Glad to hear about your vet visit. Daisy is lucky to have you as a mom .


----------



## Molly120213 (Jan 22, 2014)

Glad to hear she is ok. Hope her boo boo heals quickly!


----------



## Jackie from Concrete WA (Mar 23, 2015)

Glad to hear all is well. Don't feel too guilty! Sounds like she didn't even know!


----------



## bubarkanpssi (Apr 18, 2015)

rebel926 said:


> Thank you all for you comforting words. I am taking Daisy to the vet in about an hour. Will let you know how we make out.
> 
> 
> 
> ...


 good luck Rebel


----------



## lfung5 (Jun 30, 2007)

I am glad she is ok!!! I almost cut Scudder's penis one time!
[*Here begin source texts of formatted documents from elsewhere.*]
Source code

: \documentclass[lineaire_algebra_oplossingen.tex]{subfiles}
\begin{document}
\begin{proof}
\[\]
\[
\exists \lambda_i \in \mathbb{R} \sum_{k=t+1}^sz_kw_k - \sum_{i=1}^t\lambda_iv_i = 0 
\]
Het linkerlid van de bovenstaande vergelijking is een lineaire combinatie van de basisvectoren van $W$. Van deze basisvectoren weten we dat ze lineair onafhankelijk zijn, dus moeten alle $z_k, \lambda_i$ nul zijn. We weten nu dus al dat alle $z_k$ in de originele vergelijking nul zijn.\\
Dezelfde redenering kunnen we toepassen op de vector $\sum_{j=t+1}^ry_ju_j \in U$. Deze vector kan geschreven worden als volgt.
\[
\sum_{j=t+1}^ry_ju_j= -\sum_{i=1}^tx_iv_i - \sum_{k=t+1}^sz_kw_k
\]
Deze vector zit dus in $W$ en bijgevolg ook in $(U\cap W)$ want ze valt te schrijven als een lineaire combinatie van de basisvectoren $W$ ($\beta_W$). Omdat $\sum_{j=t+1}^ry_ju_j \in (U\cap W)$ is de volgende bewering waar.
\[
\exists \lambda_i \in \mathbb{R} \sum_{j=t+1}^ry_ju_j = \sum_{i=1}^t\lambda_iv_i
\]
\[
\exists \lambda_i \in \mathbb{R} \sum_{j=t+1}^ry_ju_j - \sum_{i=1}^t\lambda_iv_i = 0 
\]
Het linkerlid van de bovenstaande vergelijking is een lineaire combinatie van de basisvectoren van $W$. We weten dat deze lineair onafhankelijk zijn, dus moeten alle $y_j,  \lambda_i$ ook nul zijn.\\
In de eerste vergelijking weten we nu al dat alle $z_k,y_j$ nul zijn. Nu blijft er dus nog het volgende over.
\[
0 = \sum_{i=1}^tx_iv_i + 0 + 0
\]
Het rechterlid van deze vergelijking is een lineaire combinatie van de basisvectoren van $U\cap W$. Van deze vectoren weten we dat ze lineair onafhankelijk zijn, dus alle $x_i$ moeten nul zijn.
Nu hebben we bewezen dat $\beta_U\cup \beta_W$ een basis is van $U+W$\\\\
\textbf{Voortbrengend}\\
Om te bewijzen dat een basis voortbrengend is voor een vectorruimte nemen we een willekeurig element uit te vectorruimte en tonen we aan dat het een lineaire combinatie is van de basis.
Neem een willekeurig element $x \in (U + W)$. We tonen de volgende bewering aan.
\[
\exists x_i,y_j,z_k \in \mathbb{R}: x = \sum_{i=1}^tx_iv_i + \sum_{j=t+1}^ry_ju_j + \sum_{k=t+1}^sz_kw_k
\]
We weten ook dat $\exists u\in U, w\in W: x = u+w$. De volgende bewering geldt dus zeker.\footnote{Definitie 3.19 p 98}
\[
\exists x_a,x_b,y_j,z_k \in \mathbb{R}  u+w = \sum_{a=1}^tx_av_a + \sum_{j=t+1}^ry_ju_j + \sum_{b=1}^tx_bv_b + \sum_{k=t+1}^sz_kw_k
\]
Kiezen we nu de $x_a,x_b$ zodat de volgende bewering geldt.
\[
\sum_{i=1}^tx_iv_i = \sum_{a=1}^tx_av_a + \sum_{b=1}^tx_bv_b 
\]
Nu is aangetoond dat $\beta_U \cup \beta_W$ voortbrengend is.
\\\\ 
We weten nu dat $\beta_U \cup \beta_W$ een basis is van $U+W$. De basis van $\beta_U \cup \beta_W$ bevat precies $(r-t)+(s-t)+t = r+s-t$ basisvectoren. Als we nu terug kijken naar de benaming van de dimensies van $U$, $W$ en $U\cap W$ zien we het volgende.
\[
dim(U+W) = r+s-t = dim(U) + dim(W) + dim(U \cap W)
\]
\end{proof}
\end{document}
Thanks God I didn't but I can see how it happens.


----------



## Heather's (Jun 18, 2012)

Good to hear Daisy is doing well. Accidents happen... I sliced my own finger and had to have sutures:biggrin1:


----------



## MiasMomma (Jun 14, 2015)

I'm so so relieved for you! One of my greatest fears about doggies and scissors. Good you've got an antibiotic too. Healing wishes for Daisy


----------



## Hsusa (Dec 21, 2014)

It's the risk you take when you groom yourself, I guess. I've never cut my dog but I once cut my son' s ear when I was giving his hair a trim! Glad Daisy is ok!


----------